◆ What the task requires ◆
With no omissions, write out every record given below.
"""
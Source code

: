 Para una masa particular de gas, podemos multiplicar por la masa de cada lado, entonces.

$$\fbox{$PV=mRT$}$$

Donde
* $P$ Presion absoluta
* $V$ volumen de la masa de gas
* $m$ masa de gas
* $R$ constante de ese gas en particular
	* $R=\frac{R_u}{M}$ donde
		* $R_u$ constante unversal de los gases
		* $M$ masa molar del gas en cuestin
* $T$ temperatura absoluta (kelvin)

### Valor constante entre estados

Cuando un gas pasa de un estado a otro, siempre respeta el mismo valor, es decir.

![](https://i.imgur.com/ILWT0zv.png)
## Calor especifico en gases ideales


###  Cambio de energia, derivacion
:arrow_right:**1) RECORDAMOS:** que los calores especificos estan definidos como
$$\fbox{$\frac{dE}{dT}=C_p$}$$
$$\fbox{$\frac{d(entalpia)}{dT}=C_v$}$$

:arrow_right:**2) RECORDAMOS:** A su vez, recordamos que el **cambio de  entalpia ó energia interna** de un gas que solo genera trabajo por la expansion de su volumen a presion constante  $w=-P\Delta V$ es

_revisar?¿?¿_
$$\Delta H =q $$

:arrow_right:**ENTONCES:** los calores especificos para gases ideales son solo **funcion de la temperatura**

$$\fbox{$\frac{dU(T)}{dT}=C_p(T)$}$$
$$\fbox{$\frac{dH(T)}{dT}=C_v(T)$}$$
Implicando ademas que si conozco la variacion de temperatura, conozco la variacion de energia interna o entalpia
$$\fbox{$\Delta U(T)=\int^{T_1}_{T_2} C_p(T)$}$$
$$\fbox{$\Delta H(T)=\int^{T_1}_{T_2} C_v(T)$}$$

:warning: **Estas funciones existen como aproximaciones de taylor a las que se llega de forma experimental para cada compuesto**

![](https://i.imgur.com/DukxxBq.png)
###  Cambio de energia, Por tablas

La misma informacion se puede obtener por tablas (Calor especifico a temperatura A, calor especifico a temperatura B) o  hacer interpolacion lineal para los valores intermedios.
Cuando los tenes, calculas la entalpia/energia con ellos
"""
◆ Your solution ◆
Source code

: Para una masa particular de gas, podemos multiplicar por la masa de cada lado, entonces.

$$\fbox{$PV=mRT$}$$

Donde
* $P$ Presion absoluta
* $V$ volumen de la masa de gas
* $m$ masa de gas
* $R$ constante de ese gas en particular
	* $R=\frac{R_u}{M}$ donde
		* $R_u$ constante unversal de los gases
		* $M$ masa molar del gas en cuestin
* $T$ temperatura absoluta (kelvin)

### Valor constante entre estados

Cuando un gas pasa de un estado a otro, siempre respeta el mismo valor, es decir.

![](https://i.imgur.com/ILWT0zv.png)
## Calor especifico en gases ideales


###  Cambio de energia, derivacion
:arrow_right:**1) RECORDAMOS:** que los calores especificos estan definidos como
$$\fbox{$\frac{dE}{dT}=C_p$}$$
$$\fbox{$\frac{d(entalpia)}{dT}=C_v$}$$

:arrow_right:**2) RECORDAMOS:** A su vez, recordamos que el **cambio de  entalpia ó energia interna** de un gas que solo genera trabajo por la expansion de su volumen a presion constante  $w=-P\Delta V$ es

_revisar?¿?¿_
$$\Delta H =q $$

:arrow_right:**ENTONCES:** los calores especificos para gases ideales son solo **funcion de la temperatura**

$$\fbox{$\frac{dU(T)}{dT}=C_p(T)$}$$
$$\fbox{$\frac{dH(T)}{dT}=C_v(T)$}$$
Implicando ademas que si conozco la variacion de temperatura, conozco la variacion de energia interna o entalpia
$$\fbox{$\Delta U(T)=\int^{T_1}_{T_2} C_p(T)$}$$
$$\fbox{$\Delta H(T)=\int^{T_1}_{T_2} C_v(T)$}$$

:warning: **Estas funciones existen como aproximaciones de taylor a las que se llega de forma experimental para cada compuesto**

![](https://i.imgur.com/DukxxBq.png)
###  Cambio de energia, Por tablas

La misma informacion se puede obtener por tablas (Calor especifico a temperatura A, calor especifico a temperatura B) o  hacer interpolacion lineal para los valores intermedios.
Cuando los tenes, calculas la entalpia/energia con ellos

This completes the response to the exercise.